Van Gogh and the sea Exhibition: 18 June - 10 October 2004

Museum press release, 13 May 2004

Presentation of Van Gogh and the sea alongside Manet’s sea paintings

Concurrent with the major summer exhibition of marines by Edouard Manet (18 June to 26 September 2004) the Van Gogh Museum will present a display on the theme of Van Gogh and the sea. The presentation features a selection of works made by the artist on the English coast at Ramsgate, at Scheveningen in Holland and at Les Saintes-Maries-de-la-Mer and Saint-Rémy in the south of France in 1888. The sea was a recurring theme in Van Gogh’s oeuvre. The works shown here are from the museum’s own collection, together with a number of loans.

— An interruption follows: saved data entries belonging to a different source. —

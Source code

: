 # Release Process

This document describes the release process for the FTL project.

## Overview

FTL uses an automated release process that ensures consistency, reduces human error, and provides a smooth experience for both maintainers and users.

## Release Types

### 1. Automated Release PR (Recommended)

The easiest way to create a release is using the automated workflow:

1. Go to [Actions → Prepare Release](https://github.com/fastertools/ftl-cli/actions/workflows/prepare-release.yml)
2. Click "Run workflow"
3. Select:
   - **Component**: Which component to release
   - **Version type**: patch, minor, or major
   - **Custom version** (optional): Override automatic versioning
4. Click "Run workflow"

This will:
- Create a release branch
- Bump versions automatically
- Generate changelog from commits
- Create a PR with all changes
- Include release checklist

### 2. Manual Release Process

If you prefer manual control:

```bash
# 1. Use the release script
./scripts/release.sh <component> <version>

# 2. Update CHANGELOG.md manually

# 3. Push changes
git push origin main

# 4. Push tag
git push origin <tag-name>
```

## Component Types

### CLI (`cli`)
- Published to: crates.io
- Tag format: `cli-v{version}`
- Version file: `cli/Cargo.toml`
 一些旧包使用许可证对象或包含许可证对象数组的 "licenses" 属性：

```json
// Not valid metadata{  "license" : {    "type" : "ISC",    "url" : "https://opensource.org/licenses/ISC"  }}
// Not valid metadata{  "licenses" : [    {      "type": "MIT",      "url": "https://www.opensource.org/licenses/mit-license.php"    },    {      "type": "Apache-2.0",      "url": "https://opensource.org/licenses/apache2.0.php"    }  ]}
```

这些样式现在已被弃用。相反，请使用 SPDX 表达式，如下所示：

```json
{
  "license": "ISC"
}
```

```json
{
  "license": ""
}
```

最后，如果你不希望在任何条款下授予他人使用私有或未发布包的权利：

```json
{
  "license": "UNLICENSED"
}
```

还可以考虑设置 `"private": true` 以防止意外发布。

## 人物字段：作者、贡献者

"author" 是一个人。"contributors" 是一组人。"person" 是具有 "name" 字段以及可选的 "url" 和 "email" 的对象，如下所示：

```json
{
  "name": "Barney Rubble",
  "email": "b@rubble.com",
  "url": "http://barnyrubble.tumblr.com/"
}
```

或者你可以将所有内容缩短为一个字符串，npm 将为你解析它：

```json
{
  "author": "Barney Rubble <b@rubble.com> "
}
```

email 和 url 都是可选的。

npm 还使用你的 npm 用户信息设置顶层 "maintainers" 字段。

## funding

Several drawings and sketches in letters from the time Van Gogh spent in The Hague (1881-1883) show the beach and village of Scheveningen, as well as portraits of fishermen. He was apparently less interested in the cosmopolitan entertainments of the up-and-coming seaside resort, than in the life and work of the fishing village. Here Van Gogh followed the best traditions of the Dutch masters of the Hague School, such as Hendrik Willem Mesdag and Jozef Israëls.

The presentation focuses on three paintings – one on loan from the Kröller-Müller Museum – which Van Gogh painted at Les Saintes-Maries-de-la-Mer in the south of France. For many years Van Gogh had longed to see the Mediterranean and a few months after arriving at Arles in February 1888 he made an excursion to this picturesque fishing village. His brief trip to the coast provided a new creative impulse; he was fascinated by the bright southern colours and was all the more convinced that it was ‘the light’ which he needed to paint. ‘Now that I have seen the sea here, I am absolutely convinced of the importance of staying in the Midi […] I am convinced that I shall set my individuality free simply by staying on here’, he wrote to his brother Theo around 5 June 1888 [623/500].

The painting La Berceuse is also linked to Van Gogh’s marine theme. He suggested that this picture, a portrait of Madame Roulin holding a cradle cord, would look good on the cabin wall of a fishing boat, where it might soothe the lonely hearts of the sailors, bringing back ‘childhood memories of being rocked in their cots’.

Various Japanese prints will also be on show, as well as British and French magazine illustrations of the sea and fishing village life. The prints and illustrations are from Van Gogh’s own collection and represent a major source of inspiration in his oeuvre.